::: Information given :::
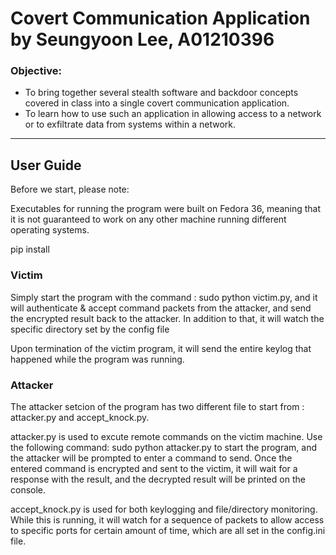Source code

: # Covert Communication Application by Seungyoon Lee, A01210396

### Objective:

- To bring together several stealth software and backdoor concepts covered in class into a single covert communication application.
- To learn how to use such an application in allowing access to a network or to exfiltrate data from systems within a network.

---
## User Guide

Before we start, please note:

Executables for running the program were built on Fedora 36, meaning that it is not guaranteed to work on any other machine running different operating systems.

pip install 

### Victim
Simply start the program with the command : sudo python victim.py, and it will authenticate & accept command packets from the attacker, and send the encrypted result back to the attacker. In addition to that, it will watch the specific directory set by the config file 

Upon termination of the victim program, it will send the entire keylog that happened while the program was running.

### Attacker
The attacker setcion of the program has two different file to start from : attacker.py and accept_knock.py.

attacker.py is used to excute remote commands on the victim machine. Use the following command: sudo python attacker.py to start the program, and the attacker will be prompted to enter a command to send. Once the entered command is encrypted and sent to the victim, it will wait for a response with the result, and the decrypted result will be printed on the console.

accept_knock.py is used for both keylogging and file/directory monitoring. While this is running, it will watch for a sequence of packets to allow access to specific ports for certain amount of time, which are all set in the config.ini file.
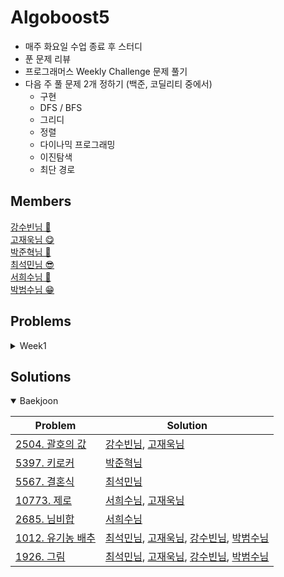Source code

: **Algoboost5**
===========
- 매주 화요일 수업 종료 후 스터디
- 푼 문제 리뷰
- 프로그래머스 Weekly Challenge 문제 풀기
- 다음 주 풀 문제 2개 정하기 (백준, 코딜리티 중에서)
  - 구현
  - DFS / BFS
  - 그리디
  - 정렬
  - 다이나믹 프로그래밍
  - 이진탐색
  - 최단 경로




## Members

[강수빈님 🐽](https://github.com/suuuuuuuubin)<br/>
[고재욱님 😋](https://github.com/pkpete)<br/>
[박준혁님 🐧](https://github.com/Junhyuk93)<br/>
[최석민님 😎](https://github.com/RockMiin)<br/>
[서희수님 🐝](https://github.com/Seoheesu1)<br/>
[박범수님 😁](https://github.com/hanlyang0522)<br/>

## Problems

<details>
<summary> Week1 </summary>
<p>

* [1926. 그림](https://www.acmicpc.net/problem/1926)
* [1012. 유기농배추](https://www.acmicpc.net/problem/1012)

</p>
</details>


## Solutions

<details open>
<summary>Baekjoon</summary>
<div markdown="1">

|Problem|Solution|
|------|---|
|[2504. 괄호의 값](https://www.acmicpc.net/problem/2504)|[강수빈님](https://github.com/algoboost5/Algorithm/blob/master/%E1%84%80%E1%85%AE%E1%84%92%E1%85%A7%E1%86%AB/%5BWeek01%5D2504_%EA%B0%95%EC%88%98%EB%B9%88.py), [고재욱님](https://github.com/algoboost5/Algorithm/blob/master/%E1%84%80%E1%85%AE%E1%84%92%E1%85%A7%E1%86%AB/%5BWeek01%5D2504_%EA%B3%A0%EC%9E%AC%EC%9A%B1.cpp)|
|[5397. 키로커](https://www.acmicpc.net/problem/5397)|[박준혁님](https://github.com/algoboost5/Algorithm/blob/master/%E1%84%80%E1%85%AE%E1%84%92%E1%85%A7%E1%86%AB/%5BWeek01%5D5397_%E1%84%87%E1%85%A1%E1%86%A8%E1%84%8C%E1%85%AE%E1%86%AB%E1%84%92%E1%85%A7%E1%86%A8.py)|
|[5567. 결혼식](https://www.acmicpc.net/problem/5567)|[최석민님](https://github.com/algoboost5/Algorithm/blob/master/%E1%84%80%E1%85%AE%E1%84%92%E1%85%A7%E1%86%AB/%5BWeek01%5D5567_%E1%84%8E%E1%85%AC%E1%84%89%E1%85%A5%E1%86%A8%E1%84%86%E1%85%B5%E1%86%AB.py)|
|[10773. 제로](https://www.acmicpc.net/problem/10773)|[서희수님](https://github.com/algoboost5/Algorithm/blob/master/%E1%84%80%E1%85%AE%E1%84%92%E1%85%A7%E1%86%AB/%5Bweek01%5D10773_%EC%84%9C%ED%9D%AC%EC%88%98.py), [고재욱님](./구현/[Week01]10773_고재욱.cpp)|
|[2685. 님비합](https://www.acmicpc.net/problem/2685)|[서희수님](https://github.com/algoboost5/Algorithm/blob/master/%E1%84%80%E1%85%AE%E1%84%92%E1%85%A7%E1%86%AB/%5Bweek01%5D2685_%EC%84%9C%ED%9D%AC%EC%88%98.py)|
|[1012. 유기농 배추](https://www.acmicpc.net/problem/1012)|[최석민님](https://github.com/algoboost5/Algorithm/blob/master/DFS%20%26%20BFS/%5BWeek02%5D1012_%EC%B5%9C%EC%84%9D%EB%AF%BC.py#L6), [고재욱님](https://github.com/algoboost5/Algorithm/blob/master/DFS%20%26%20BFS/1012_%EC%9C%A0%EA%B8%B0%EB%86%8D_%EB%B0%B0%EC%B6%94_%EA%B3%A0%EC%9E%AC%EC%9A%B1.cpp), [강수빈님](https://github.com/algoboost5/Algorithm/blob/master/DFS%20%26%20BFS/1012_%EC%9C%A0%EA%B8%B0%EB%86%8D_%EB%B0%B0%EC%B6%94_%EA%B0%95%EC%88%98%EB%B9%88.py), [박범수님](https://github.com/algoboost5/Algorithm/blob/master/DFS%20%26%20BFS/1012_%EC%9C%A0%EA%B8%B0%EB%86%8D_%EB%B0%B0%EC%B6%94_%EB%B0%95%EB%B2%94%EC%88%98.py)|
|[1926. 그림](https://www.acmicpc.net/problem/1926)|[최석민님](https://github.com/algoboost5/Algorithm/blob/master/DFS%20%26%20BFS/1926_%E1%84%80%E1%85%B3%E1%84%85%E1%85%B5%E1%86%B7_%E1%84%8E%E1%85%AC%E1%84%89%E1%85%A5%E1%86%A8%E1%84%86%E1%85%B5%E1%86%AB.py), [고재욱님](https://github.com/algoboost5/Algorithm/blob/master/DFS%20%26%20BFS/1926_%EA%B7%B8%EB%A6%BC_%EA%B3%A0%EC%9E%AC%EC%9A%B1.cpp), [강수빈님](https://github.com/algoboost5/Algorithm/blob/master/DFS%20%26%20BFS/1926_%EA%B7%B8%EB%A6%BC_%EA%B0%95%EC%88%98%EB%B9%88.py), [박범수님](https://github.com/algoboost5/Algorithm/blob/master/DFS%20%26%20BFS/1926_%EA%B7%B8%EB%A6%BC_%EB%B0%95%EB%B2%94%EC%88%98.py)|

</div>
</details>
:::
::: Information given :::
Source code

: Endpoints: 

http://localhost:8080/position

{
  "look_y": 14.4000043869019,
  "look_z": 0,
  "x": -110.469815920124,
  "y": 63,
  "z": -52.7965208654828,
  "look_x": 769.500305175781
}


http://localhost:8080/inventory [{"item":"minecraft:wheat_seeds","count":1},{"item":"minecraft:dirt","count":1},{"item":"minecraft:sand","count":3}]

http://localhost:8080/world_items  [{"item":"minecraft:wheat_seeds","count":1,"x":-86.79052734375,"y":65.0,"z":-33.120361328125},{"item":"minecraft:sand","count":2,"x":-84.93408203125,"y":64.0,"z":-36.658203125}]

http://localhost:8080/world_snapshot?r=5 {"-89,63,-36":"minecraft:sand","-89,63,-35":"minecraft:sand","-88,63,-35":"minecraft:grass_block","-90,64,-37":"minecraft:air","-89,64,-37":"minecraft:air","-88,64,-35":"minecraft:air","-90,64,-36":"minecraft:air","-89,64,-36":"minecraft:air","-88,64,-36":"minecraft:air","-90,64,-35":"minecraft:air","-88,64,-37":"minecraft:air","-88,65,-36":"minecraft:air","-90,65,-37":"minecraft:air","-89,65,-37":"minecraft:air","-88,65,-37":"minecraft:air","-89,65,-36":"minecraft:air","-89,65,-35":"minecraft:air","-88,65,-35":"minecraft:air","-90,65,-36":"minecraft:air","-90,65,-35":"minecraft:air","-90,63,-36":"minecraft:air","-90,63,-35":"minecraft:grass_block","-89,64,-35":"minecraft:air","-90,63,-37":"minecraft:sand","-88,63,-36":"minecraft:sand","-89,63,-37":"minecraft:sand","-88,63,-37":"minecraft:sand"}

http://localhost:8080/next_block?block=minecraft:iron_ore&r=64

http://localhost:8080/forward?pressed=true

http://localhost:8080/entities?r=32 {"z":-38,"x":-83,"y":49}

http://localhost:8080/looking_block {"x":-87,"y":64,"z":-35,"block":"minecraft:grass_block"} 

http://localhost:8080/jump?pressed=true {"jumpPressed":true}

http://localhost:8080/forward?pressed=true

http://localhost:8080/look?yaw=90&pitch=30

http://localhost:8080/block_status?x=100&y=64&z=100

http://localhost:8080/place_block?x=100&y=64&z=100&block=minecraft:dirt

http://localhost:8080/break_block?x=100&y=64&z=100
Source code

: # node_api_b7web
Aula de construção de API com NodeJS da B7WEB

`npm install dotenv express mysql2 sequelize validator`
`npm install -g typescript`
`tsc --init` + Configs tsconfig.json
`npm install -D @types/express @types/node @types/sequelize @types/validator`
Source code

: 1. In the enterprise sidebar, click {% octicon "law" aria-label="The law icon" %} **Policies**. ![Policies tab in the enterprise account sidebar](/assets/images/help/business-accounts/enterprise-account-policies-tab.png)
:::
_Exercise_
Only one number is wanted: how many lines in the records above contain the string "directory".

_Task solution_
2